Our learning journey in U.S. education is far from over, but we are in it for the long haul. I’m optimistic that the lessons we learn from our partners – and, crucially, from educators – will help the American school system once again become the powerful engine of equity we all believe it should be.
Finally, let me tell you about Haliru Usman.
Mr. Usman is an environmental health officer in Nigeria who collects sewage samples so that they can be tested for the polio virus. I met him while visiting Kaduna state to learn about disease surveillance, one of the critical innovations necessary for the global goal of eradicating polio.
Mr. Usman took pride in doing his work because he knew it would help save lives and prevent suffering.
He was right. Nigeria reached the milestone of a year without polio one month after my visit. For the first time in recorded history, the entire African continent went a full year without a child paralyzed by wild poliovirus.
This progress is the result of decades of hard work by the Global Polio Eradication Initiative (GPEI). Well before the Gates Foundation got involved, GPEI’s members were at the vanguard, working to bring a halt to the disease. Today, progress against polio is simply a thing of beauty.

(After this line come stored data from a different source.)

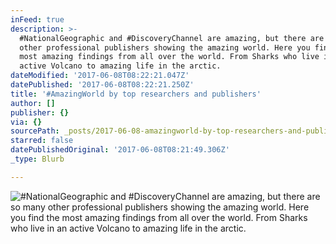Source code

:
 ```yaml
---
inFeed: true
description: >-
  #NationalGeographic and #DiscoveryChannel are amazing, but there are so many
  other professional publishers showing the amazing world. Here you find the
  most amazing findings from all over the world. From Sharks who live in an
  active Volcano to amazing life in the arctic.
dateModified: '2017-06-08T08:22:21.047Z'
datePublished: '2017-06-08T08:22:21.250Z'
title: '#AmazingWorld by top researchers and publishers'
author: []
publisher: {}
via: {}
sourcePath: _posts/2017-06-08-amazingworld-by-top-researchers-and-publishers.md
starred: false
datePublishedOriginal: '2017-06-08T08:21:49.306Z'
_type: Blurb

---
```

![#NationalGeographic and #DiscoveryChannel are amazing, but there are so many other professional publishers showing the amazing world. Here you find the most amazing findings from all over the world. From Sharks who live in an active Volcano to amazing life in the arctic.](https://the-grid-user-content.s3-us-west-2.amazonaws.com/70873e51-6465-437f-9eb6-ca390287f33a.jpg)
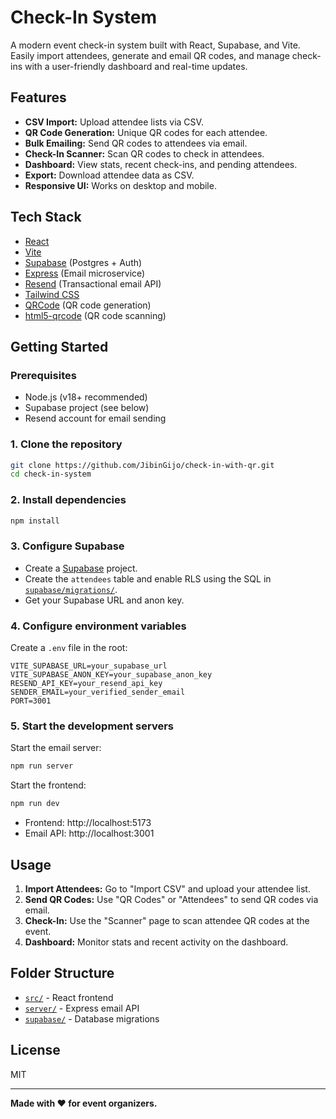 # Check-In System

A modern event check-in system built with React, Supabase, and Vite. Easily import attendees, generate and email QR codes, and manage check-ins with a user-friendly dashboard and real-time updates.

## Features

- **CSV Import:** Upload attendee lists via CSV.
- **QR Code Generation:** Unique QR codes for each attendee.
- **Bulk Emailing:** Send QR codes to attendees via email.
- **Check-In Scanner:** Scan QR codes to check in attendees.
- **Dashboard:** View stats, recent check-ins, and pending attendees.
- **Export:** Download attendee data as CSV.
- **Responsive UI:** Works on desktop and mobile.

## Tech Stack

- [React](https://react.dev/)
- [Vite](https://vitejs.dev/)
- [Supabase](https://supabase.com/) (Postgres + Auth)
- [Express](https://expressjs.com/) (Email microservice)
- [Resend](https://resend.com/) (Transactional email API)
- [Tailwind CSS](https://tailwindcss.com/)
- [QRCode](https://github.com/zpao/qrcode.react) (QR code generation)
- [html5-qrcode](https://github.com/mebjas/html5-qrcode) (QR code scanning)

## Getting Started

### Prerequisites

- Node.js (v18+ recommended)
- Supabase project (see below)
- Resend account for email sending

### 1. Clone the repository

```sh
git clone https://github.com/JibinGijo/check-in-with-qr.git
cd check-in-system
```

### 2. Install dependencies

```sh
npm install
```

### 3. Configure Supabase

- Create a [Supabase](https://app.supabase.com/) project.
- Create the `attendees` table and enable RLS using the SQL in [`supabase/migrations/`](supabase/migrations/).
- Get your Supabase URL and anon key.

### 4. Configure environment variables

Create a `.env` file in the root:

```
VITE_SUPABASE_URL=your_supabase_url
VITE_SUPABASE_ANON_KEY=your_supabase_anon_key
RESEND_API_KEY=your_resend_api_key
SENDER_EMAIL=your_verified_sender_email
PORT=3001
```

### 5. Start the development servers

Start the email server:

```sh
npm run server
```

Start the frontend:

```sh
npm run dev
```

- Frontend: http://localhost:5173
- Email API: http://localhost:3001

## Usage

1. **Import Attendees:** Go to "Import CSV" and upload your attendee list.
2. **Send QR Codes:** Use "QR Codes" or "Attendees" to send QR codes via email.
3. **Check-In:** Use the "Scanner" page to scan attendee QR codes at the event.
4. **Dashboard:** Monitor stats and recent activity on the dashboard.

## Folder Structure

- [`src/`](src/) - React frontend
- [`server/`](server/) - Express email API
- [`supabase/`](supabase/) - Database migrations

## License

MIT

---

**Made with ❤️ for event organizers.**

As the world focuses on the last frontiers of polio eradication, Pakistan and Afghanistan, we again find ourselves asking: What if?
What if we channel the best science and technology, leverage global partnerships, and mobilize heroes and health workers like Mr. Usman to realize a vision decades in the making?
It is a real honor to work with so many others dedicated to writing history’s answer to that question.
Eradicating polio will mean that we have wiped out one of humanity’s oldest scourges. But it will also mean that the world has built upon the groundwork of possibility to end other diseases that disproportionately affect the poor.
We believe that realizing that vision – a vision started with the audacious goal of a world without polio – is utterly possible. Look how far that has taken us.
And as we rise together to face new global goals, imagine how much further we can go.